Beaver Creek, I think, is relatively a new resort in the scheme of things. Closely affiliated with (perhaps even owned by?) Vail the Company; it’s also very close to Vail the Resort, maybe 5-10 miles away at the most. [Editor’s note: A single company, Vail Resorts Management Company, operates Colorado ski areas Vail, Beaver Creek, Breckenridge, and Keystone.]

The town of Avon sits a mile or two below the actual mountain Resort of Beaver Creek, and one can easily take a bus from the town to Beaver Creek, Vail, and perhaps to points unknown. To some degree Beaver Creek is still a resort in development. Although the main portion seems to be largely complete, skiing around the place you’ll run into works in progress at various places.

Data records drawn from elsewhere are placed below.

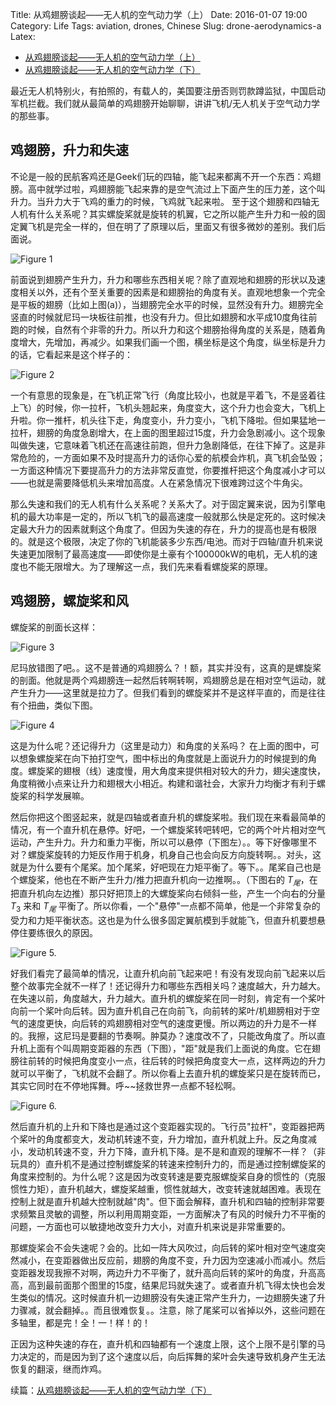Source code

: Title: 从鸡翅膀谈起——无人机的空气动力学（上）
Date: 2016-01-07 19:00
Category: Life
Tags: aviation, drones, Chinese
Slug: drone-aerodynamics-a
Latex:

* [从鸡翅膀谈起——无人机的空气动力学（上）](/drone-aerodynamics-a.html)
* [从鸡翅膀谈起——无人机的空气动力学（下）](/drone-aerodynamics-b.html)

最近无人机特别火，有拍照的，有载人的，美国要注册否则罚款蹲监狱，中国启动军机拦截。我们就从最简单的鸡翅膀开始聊聊，讲讲飞机/无人机关于空气动力学的那些事。

## 鸡翅膀，升力和失速

不论是一般的民航客鸡还是Geek们玩的四轴，能飞起来都离不开一个东西：鸡翅膀。高中就学过啦，鸡翅膀能飞起来靠的是空气流过上下面产生的压力差，这个叫升力。当升力大于飞鸡的重力的时候，飞鸡就飞起来啦。 至于这个翅膀和四轴无人机有什么关系呢？其实螺旋桨就是旋转的机翼，它之所以能产生升力和一般的固定翼飞机是完全一样的，但在明了了原理以后，里面又有很多微妙的差别。我们后面说。

![Figure 1](/images/aerodynamics_1.png)

前面说到翅膀产生升力，升力和哪些东西相关呢？除了直观地和翅膀的形状以及速度相关以外，还有个至关重要的因素是和翅膀抬的角度有关。直观地想象一个完全是平板的翅膀（比如上图(a)），当翅膀完全水平的时候，显然没有升力。翅膀完全竖直的时候就尼玛一块板往前推，也没有升力。但比如翅膀和水平成10度角往前跑的时候，自然有个非零的升力。所以升力和这个翅膀抬得角度的关系是，随着角度增大，先增加，再减少。如果我们画一个图，横坐标是这个角度，纵坐标是升力的话，它看起来是这个样子的：

![Figure 2](/images/aerodynamics_2.png)

一个有意思的现象是，在飞机正常飞行（角度比较小，也就是平着飞，不是竖着往上飞）的时候，你一拉杆，飞机头翘起来，角度变大，这个升力也会变大，飞机上升啦。你一推杆，机头往下走，角度变小，升力变小，飞机下降啦。但如果猛地一拉杆，翅膀的角度急剧增大，在上面的图里超过15度，升力会急剧减小。这个现象叫做失速，它意味着飞机还在高速往前跑，但升力急剧降低，在往下掉了。这是非常危险的，一方面如果不及时提高升力的话你心爱的航模会炸机，真飞机会坠毁；一方面这种情况下要提高升力的方法非常反直觉，你要推杆把这个角度减小才可以——也就是需要降低机头来增加高度。人在紧急情况下很难跨过这个牛角尖。

那么失速和我们的无人机有什么关系呢？关系大了。对于固定翼来说，因为引擎电机的最大功率是一定的，所以飞机飞的最高速度一般就那么快是定死的。这时候决定最大升力的因素就剩这个角度了。但因为失速的存在，升力的提高也是有极限的。就是这个极限，决定了你的飞机能装多少东西/电池。而对于四轴/直升机来说失速更加限制了最高速度——即使你是土豪有个100000kW的电机，无人机的速度也不能无限增大。为了理解这一点，我们先来看看螺旋桨的原理。

## 鸡翅膀，螺旋桨和风

螺旋桨的剖面长这样：

![Figure 3](/images/aerodynamics_3.png)

尼玛放错图了吧。。这不是普通的鸡翅膀么？！额，其实并没有，这真的是螺旋桨的剖面。他就是两个鸡翅膀连一起然后转啊转啊，鸡翅膀总是在相对空气运动，就产生升力——这里就是拉力了。但我们看到的螺旋桨并不是这样平直的，而是往往有个扭曲，类似下图。

![Figure 4](/images/aerodynamics_4.png)

这是为什么呢？还记得升力（这里是动力）和角度的关系吗？ 在上面的图中，可以想象螺旋桨在向下拍打空气，图中标出的角度就是上面说升力的时候提到的角度。螺旋桨的翅根（线）速度慢，用大角度来提供相对较大的升力，翅尖速度快，角度稍微小点来让升力和翅根大小相近。构建和谐社会，大家升力均衡才有利于螺旋桨的科学发展嘛。

然后你把这个图竖起来，就是四轴或者直升机的螺旋桨啦。我们现在来看最简单的情况，有一个直升机在悬停。好吧，一个螺旋桨转吧转吧，它的两个叶片相对空气运动，产生升力。升力和重力平衡，所以可以悬停（下图左）。。等下好像哪里不对？螺旋桨旋转的力矩反作用于机身，机身自己也会向反方向旋转啊。。对头，这就是为什么要有个尾桨。加个尾桨，好吧现在力矩平衡了。等下。。尾桨自己也是个螺旋桨，他也在不断产生升力/推力把直升机向一边推啊。。（下图右的 $T_尾$，在把直升机向左边推）那只好把顶上的大螺旋桨向右倾斜一些，产生一个向右的分量 $T_3$ 来和 $T_尾$ 平衡了。所以你看，一个"悬停"一点都不简单，他是一个非常复杂的受力和力矩平衡状态。这也是为什么很多固定翼航模到手就能飞，但直升机要想悬停住要练很久的原因。

![Figure 5.](/images/aerodynamics_5.png)

好我们看完了最简单的情况，让直升机向前飞起来吧！有没有发现向前飞起来以后整个故事完全就不一样了！还记得升力和哪些东西相关吗？速度越大，升力越大。在失速以前，角度越大，升力越大。直升机的螺旋桨在同一时刻，肯定有一个桨叶向前一个桨叶向后转。因为直升机自己在向前飞，向前转的桨叶/机翅膀相对于空气的速度更快，向后转的鸡翅膀相对空气的速度更慢。所以两边的升力是不一样的。我擦，这尼玛是要翻的节奏啊。肿莫办？速度改不了，只能改角度了。所以直升机上面有个叫周期变距器的东西（下图），"距"就是我们上面说的角度。它在翅膀往前转的时候把角度变小一点，往后转的时候把角度变大一点，这样两边的升力就可以平衡了，飞机就不会翻了。所以你看上去直升机的螺旋桨只是在旋转而已，其实它同时在不停地挥舞。呼~~拯救世界一点都不轻松啊。

![Figure 6.](/images/aerodynamics_6.png)

然后直升机的上升和下降也是通过这个变距器实现的。飞行员"拉杆"，变距器把两个桨叶的角度都变大，发动机转速不变，升力增加，直升机就上升。反之角度减小，发动机转速不变，升力下降，直升机下降。是不是和直观的理解不一样？（非玩具的）直升机不是通过控制螺旋桨的转速来控制升力的，而是通过控制螺旋桨的角度来控制的。为什么呢？这是因为改变转速是要克服螺旋桨自身的惯性的（克服惯性力矩），直升机越大，螺旋桨越重，惯性就越大，改变转速就越困难。表现在控制上就是直升机越大控制就越"肉"。但下面会解释，直升机和四轴的控制非常要求频繁且灵敏的调整，所以利用周期变距，一方面解决了有风的时候升力不平衡的问题，一方面也可以敏捷地改变升力大小，对直升机来说是非常重要的。

那螺旋桨会不会失速呢？会的。比如一阵大风吹过，向后转的桨叶相对空气速度突然减小，在变距器做出反应前，翅膀的角度不变，升力因为空速减小而减小。然后变距器发现我擦不对啊，两边升力不平衡了，就升高向后转的桨叶的角度，升高高高，高到最前面那个图里的15度，结果尼玛就失速了。或者直升机飞得太快也会发生类似的情况。这时候直升机一边翅膀没有失速正常产生升力，一边翅膀失速了升力骤减，就会翻掉。。而且很难恢复。。注意，除了尾桨可以省掉以外，这些问题在多轴里，都是完！全！一！样！的！

正因为这种失速的存在，直升机和四轴都有一个速度上限，这个上限不是引擎的马力决定的，而是因为到了这个速度以后，向后挥舞的桨叶会失速导致机身产生无法恢复的翻滚，继而炸鸡。

续篇：[从鸡翅膀谈起——无人机的空气动力学（下）](/drone-aerodynamics-b.html)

Once I arrived the plan of action became this: two days of skiing at Beaver Creek followed by two days of skiing at Vail. That seemed like a good way to split things up and since I’d never skied at either, I decided to make this sort of “fact finding trip” - with a “taste” of skiing. But, for reasons that I’ll go into in a bit, I ended up skiing three days at Beaver Creek and one day at Vail. This gave me a really good feel for Beaver Creek, and something akin to awe for Vail…

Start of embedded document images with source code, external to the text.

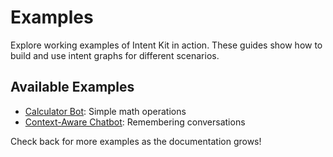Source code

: # Examples

Explore working examples of Intent Kit in action. These guides show how to build and use intent graphs for different scenarios.

## Available Examples

- [Calculator Bot](calculator-bot.md): Simple math operations
- [Context-Aware Chatbot](context-aware-chatbot.md): Remembering conversations

Check back for more examples as the documentation grows!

Beaver Creek is a fairly large resort and it will take you two or three days to really ski all the areas to get a feel for things. It’s split up across several mountains and three major areas, the main central “centennial” area, Bachelor’s Gulch, and Arrowhead. The latter two are still areas under development in terms of amenities and accommodations, so you will find the services at the bottom of each a little light. However Arrowhead does have a café and there are toilette facilities at Bachelor’s Gulch.

Photo by Kevin Rice.
It took me the three days to ski something under all of Beaver Creek’s 14 lifts. In my mind, the terrain is easiest at Arrowhead and progresses in slight degrees of difficulty at Bachelor’s Gulch, then the Larkspur Bowl area, Grouse Mountain, and finally the central Centennial section. This isn’t completely accurate however as the central area has numerous easy greens and moderate blues to choose from besides some steeper stuff, glades and bumps.

On the main mountain you will also find some world class steep stuff called the Birds of Prey that regularly host World Cup events, and next to it, Grouse Mountain seems to have more of the same but a bit shorter in length (and perhaps not quite as steep?).

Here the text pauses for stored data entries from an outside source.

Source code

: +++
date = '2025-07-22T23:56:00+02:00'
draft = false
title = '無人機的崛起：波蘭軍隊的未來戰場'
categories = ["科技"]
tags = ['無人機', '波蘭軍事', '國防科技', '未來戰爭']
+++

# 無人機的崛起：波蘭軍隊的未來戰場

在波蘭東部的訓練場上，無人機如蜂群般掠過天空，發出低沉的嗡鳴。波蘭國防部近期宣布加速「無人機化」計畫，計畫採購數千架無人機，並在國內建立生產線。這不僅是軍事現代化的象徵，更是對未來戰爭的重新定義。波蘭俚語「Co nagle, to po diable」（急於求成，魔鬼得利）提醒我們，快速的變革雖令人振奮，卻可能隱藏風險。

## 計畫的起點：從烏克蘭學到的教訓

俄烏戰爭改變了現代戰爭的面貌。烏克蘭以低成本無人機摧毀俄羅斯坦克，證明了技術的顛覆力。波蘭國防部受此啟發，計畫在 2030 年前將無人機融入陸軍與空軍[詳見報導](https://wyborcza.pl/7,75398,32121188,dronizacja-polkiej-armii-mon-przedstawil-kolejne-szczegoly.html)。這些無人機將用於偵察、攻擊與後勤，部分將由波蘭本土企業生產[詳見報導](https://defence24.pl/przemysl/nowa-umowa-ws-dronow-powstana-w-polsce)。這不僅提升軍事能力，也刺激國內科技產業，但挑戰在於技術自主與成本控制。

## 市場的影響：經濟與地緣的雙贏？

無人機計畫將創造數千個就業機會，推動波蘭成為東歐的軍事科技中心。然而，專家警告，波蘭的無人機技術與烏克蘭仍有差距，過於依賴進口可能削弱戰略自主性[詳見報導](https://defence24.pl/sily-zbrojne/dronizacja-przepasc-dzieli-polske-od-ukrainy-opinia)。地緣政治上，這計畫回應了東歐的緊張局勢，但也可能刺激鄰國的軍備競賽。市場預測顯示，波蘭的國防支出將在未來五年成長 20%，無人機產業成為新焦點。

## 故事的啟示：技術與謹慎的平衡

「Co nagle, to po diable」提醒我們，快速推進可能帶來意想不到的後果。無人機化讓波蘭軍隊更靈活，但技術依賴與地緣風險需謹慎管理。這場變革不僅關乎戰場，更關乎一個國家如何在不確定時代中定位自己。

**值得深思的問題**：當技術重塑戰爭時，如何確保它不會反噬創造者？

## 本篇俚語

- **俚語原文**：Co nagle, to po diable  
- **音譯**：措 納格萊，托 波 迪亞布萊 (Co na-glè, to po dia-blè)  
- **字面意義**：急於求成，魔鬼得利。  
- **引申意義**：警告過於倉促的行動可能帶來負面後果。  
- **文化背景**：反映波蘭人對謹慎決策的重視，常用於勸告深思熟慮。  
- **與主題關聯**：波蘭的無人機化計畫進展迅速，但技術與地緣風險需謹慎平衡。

While in line the first day (yes there was a lift line!) fresh, hot chocolate chip cookies were given out at the main lift and at Bachelor’s Gulch mints were being handed out too (no line). And just to add to the mix the Junior Olympics took place underneath the main Centennial lift between some good views of the jagged crags of the Gore Mountain Range at the top of it all.

Sound interesting? Hey, I had a great time and would go back. Now I should say that I might go someplace else first, but I’d definitely go back and I feel pretty comfortable recommending this as a resort destination to folks. And if your really good hardcore ski buddies think things are a little lacking in the “extreme” skiing department at Beaver Creek, they can always hop on the bus for a day of skiing at Vail, which is exactly what some of my ski buddies did after our first Vail foray of curiosity.

Let me just say this about Vail. It’s rather mind-boggling. I have some bad things to say about Vail, which I will get to but for now just cut me some slack while I gush about the place. Vail is awesome; Vail blew my mind. My little ski brain never conceived of such a place. Perhaps this is due to a lack of imagination, or perhaps it’s a tribute to the brains behind Vail, I don’t know. But it is truly exceptional. Get this, you open up the ski map and it’s got TWO SIDES with ski trails on it. You aren’t going to ski this place in a day, or three days or FIVE DAYS or even a week!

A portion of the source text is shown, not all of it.